The problems this article outlines are very real, but the explanation for the underlying mechanics doesn't really pass any kind of a sniff test for me. The central thesis is that real economic growth is stagnating because the overhead for producing energy grows with time. But this is not the case! Fossil fuels will run out eventually, yes, but nearly every other type of energy production does not suffer from this, and is in fact getting better over time. Solar panels of today are miles ahead of those of yesterday. Similarly we're building out more and more wind and thermal energy.
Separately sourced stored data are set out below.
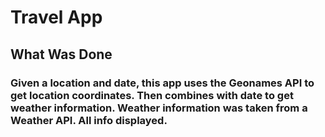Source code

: # Travel App

## What Was Done

### Given a location and date, this app uses the Geonames API to get location coordinates. Then combines with date to get weather information. Weather information was taken from a Weather API. All info displayed.
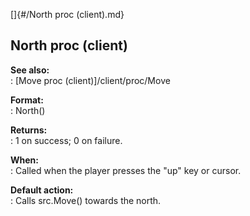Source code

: []{#/North proc (client).md}    
## North proc (client)    
**See also:**    
:   [Move proc (client)]/client/proc/Move    
<!-- -->    
**Format:**    
:   North()    
<!-- -->    
**Returns:**    
:   1 on success; 0 on failure.    
<!-- -->    
**When:**    
:   Called when the player presses the \"up\" key or cursor.    
<!-- -->    
**Default action:**    
:   Calls src.Move() towards the north.  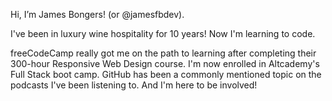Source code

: Hi, I’m James Bongers! (or @jamesfbdev).

I've been in luxury wine hospitality for 10 years! Now I'm learning to code. 

freeCodeCamp really got me on the path to learning after completing their 300-hour Responsive Web Design course. I'm now enrolled in Altcademy's Full Stack boot camp. 
GitHub has been a commonly mentioned topic on the podcasts I've been listening to. And I'm here to be involved!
Nuclear is also fine, if we don't account for the regulatory difficulty in actually getting new plants up and running.
Yes, any shortage of energy we have today is more or less entirely voluntary on a species level.
You can blame Moloch or wall Street or whatever for making it functionally impossible for whatever multipolar market-actor reasons, but with the right choices we could have plenty of energy today, just as we could (but don't) feed everyone on Earth.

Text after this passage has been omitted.